F) Deliberação Normativa COPAM nº 52, de 14 de dezembro de 2001
A Deliberação Normativa COPAM nº 52, de 14 de dezembro de 2001, convoca os municípios para o licenciamento ambiental de sistema adequado de disposição final de resíduos sólidos. Considerando que
• “a maioria dos municípios de Minas Gerais adota a disposição de resíduos sólidos a céu aberto como forma de destinação final dos resíduos sólidos urbanos” e que
• o lançamento de resíduos sólidos a céu aberto provoca degradação ambiental, além de causar danos à saúde humana [...],
31 a minimizar os impactos ambientais nas áreas de disposição final de resíduos sólidos, devendo implementar os seguintes requisitos mínimos, até que fosse implantado, através de respectivo licenciamento, sistema adequado de disposição final de resíduos sólidos urbano de origem domiciliar, comercial e pública (SEMAD, 2001a).

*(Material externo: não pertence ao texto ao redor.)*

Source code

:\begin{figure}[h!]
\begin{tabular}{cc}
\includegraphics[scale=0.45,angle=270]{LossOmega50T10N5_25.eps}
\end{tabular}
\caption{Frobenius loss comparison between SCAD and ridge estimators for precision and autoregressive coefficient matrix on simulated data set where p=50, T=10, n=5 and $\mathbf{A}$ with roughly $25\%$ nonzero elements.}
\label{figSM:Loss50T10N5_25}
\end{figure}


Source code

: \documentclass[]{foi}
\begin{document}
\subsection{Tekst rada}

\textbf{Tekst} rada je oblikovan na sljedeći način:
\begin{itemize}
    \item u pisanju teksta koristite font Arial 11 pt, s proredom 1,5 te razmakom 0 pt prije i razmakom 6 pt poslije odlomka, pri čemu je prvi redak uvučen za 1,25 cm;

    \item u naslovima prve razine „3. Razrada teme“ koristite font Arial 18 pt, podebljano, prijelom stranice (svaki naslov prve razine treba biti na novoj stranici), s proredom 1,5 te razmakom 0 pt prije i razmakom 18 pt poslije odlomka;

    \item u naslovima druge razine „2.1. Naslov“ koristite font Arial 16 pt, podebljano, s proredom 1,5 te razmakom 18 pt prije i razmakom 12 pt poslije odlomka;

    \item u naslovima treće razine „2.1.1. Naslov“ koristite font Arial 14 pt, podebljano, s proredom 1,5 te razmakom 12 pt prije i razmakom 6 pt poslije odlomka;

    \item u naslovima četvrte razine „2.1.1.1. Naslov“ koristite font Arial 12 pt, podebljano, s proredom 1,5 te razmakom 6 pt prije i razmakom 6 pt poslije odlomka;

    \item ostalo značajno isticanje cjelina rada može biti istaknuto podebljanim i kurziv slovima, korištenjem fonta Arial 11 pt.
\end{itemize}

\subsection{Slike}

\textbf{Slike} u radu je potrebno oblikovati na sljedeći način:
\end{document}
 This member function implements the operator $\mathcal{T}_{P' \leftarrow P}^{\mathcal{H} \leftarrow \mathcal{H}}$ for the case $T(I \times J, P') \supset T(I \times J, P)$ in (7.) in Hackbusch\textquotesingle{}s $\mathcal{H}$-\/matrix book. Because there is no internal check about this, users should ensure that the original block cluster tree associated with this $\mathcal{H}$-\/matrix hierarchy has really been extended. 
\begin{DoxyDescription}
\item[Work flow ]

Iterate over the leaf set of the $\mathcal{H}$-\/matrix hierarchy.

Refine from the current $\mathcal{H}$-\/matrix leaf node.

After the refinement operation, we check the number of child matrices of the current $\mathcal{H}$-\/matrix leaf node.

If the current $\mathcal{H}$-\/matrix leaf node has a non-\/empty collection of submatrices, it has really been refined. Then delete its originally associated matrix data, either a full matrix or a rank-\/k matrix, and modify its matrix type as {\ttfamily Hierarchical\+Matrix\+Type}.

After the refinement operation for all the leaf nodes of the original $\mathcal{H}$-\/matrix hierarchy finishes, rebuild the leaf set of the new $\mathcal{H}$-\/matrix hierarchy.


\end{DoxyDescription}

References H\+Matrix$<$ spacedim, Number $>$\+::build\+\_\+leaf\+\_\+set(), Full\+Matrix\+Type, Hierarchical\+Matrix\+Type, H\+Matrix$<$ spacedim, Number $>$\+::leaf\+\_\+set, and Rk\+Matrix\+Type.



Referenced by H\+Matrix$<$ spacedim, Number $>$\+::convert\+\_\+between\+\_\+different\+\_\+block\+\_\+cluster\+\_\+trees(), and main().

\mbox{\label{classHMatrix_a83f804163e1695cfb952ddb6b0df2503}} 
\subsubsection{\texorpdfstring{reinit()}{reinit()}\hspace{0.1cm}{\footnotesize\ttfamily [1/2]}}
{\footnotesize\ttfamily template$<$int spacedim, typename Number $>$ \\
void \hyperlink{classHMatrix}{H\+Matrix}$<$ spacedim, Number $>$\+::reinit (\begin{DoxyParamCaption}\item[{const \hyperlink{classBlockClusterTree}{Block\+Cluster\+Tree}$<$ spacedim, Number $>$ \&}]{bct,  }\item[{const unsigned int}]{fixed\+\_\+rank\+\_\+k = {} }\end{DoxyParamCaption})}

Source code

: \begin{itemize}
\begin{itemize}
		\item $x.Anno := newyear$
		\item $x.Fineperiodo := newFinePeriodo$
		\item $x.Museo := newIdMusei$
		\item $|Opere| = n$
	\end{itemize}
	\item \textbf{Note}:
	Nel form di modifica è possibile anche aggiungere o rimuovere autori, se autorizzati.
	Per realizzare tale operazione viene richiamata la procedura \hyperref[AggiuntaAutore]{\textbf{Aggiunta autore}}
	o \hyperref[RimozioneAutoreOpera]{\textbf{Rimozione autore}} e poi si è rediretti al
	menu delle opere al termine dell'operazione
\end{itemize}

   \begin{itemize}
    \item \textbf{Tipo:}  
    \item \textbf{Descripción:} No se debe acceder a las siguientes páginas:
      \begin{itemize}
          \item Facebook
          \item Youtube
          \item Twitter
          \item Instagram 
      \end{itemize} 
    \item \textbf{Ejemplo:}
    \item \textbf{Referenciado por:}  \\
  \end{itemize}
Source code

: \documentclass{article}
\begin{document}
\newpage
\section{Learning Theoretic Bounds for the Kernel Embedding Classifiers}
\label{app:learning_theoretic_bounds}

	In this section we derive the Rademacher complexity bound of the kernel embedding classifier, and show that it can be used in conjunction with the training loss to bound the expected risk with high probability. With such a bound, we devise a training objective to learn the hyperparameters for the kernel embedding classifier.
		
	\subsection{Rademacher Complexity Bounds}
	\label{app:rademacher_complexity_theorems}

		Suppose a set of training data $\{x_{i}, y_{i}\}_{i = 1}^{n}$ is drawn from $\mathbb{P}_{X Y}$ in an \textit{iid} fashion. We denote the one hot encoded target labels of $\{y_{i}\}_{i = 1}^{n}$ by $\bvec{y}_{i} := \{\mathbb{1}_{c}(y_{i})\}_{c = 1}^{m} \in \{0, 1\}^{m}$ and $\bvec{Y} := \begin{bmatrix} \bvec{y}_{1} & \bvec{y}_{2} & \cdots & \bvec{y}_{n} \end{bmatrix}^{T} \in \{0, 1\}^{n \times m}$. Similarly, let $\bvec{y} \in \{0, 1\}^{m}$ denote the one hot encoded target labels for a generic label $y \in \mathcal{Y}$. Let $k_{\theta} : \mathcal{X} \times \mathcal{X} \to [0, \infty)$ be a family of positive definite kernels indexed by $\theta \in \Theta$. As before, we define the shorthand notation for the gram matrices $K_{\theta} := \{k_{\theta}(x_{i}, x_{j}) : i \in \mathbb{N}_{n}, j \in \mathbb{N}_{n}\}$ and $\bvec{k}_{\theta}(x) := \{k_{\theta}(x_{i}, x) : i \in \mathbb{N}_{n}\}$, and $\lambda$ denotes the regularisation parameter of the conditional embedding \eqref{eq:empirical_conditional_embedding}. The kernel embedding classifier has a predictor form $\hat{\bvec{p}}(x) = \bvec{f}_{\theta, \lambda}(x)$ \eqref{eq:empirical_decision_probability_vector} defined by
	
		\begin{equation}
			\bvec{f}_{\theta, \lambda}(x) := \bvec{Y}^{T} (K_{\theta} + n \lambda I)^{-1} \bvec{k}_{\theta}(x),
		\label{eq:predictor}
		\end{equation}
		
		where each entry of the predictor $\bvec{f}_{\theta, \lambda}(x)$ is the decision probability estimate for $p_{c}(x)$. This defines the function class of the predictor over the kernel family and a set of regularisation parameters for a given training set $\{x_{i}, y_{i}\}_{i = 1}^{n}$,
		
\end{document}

Desta forma, os resíduos sólidos urbanos deveriam ser dispostos em local com solo e/ou rocha de baixa permeabilidade e distantes de 300m de cursos d´água e a 500m de núcleos populacionais, bem como deveriam ser compactados e recobertos com material inerte, no mínimo, 3 vezes por semana. O isolamento da área de disposição final, além de dificultar o acesso de animais, também iria proibir a permanência de catadores de materiais recicláveis no local, devendo o município criar alternativas técnica, sanitária e ambientalmente adequadas para a realização das atividades de triagem de recicláveis, de forma que propiciaria a manutenção de renda para as pessoas que sobreviviam desta atividade, prioritariamente, pela implantação de coleta seletiva em parceria com os catadores.
G) Deliberação Normativa COPAM nº 92, de 05 de Janeiro de 2006
A Deliberação Normativa COPAM nº 92 (05/01/2006) estabelece novos prazos para atendimento das determinações da Deliberação Normativa COPAM nº 52, de 14 de dezembro de 2001, Deliberação Normativa COPAM nº 75, de 25 de outubro de 2004 e Deliberação Normativa COPAM nº 81, de 11 de maio de 2005 (SEMAD, 2006).
O Artigo 2º estabeleceu, até 30 de outubro de 2006, o novo prazo para o cumprimento do disposto nos incisos I a VI, do artigo 2º, da DN COPAM nº 52/ 2001, com prazo prorrogado pela DN nº 75/2004, sem prejuízo das sanções previstas na legislação ambiental vigente para os municípios que não cumpriram os prazos estabelecidos naquelas Deliberações Normativas.